Ron Perlman is as aggressive on Twitter as he is onscreen, relentlessly critiquing the Trump administration in between offhand anecdotes, fan responses, and laments over the Hellboy 3 that never was. It can be a bit exhausting sometimes, but sifting through all those retweets was worth it for a story that emerged Monday afternoon, one that involves piss, Harvey Weinstein, and Perlman’s big, beefy hands. It’s impressive that he also managed to fit in a little dig at our president’s penchant for fast food at the end.
Weinstein, who was just arrested and formally charged with rape after the mogul was outed as a predator of the first degree late last year, has recently seen a number of his former collaborators reveal just how much they hated him, but Perlman’s takes the cake, if only for the self-own at the center of his tale. Nobody wants to admit they pissed on themselves, not unless they got stung by a jellyfish or something.

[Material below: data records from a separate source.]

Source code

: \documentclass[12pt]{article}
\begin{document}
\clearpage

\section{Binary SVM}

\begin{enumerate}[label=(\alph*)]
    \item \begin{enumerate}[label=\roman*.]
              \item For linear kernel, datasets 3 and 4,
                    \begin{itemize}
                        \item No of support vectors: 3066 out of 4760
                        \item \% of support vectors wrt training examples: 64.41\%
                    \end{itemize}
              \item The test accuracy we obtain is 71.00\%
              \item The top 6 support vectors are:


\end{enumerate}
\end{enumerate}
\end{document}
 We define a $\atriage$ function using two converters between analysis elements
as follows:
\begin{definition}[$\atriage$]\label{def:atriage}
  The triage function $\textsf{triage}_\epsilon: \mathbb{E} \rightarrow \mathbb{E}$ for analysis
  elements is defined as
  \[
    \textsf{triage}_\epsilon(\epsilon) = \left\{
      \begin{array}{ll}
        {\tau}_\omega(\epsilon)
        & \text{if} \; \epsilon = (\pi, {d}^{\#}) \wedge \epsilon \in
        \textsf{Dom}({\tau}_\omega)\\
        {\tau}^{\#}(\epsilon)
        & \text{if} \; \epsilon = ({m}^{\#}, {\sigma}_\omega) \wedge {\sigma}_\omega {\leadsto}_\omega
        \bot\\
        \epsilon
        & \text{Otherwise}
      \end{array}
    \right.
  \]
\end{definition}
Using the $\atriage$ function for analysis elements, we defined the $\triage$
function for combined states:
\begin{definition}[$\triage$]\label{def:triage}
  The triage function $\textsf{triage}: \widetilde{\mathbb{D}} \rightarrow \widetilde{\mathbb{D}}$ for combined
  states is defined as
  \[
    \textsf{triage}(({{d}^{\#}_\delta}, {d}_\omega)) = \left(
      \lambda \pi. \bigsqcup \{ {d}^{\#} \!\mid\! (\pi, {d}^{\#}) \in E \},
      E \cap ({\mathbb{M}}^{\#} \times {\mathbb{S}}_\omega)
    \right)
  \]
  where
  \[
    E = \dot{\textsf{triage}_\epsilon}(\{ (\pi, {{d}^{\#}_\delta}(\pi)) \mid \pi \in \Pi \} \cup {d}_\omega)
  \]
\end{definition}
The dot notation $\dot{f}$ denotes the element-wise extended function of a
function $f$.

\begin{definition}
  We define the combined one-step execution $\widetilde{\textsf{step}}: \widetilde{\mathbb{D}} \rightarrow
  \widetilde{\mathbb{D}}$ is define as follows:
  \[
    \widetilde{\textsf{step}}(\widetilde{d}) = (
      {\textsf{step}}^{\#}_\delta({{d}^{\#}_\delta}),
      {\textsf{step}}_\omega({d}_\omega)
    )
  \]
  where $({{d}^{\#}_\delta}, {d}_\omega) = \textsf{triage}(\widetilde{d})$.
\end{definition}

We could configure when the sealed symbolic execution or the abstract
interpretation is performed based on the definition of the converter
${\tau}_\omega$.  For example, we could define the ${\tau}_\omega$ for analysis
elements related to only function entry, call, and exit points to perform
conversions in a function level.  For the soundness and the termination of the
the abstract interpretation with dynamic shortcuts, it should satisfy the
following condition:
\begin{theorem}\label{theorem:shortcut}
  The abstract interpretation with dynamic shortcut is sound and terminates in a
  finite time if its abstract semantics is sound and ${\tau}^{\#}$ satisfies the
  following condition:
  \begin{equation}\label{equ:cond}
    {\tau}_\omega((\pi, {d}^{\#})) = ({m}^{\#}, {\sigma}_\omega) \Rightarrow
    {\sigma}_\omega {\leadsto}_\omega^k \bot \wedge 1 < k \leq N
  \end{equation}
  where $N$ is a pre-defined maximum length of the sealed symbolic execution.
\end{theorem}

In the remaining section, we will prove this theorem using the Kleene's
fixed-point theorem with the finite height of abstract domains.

But, hey, it’s not like Weinstein didn’t deserve it. And he got off a lot easier than he could’ve with Perlman, who tweeted about his longtime desire to knock the producer’s lights out back when the scandal was first unfolding.
“Man, if I had an Oscar for every time I almost hit Harvey Weinstein!!” he wrote in November, reacting to a story from James Cameron about almost hitting Weinstein with his Titanic Oscar.
The lesson here, we suppose, is that piss is always preferable to violence. Maybe Brian DePalma can work that into his Harvey Weinstein horror movie?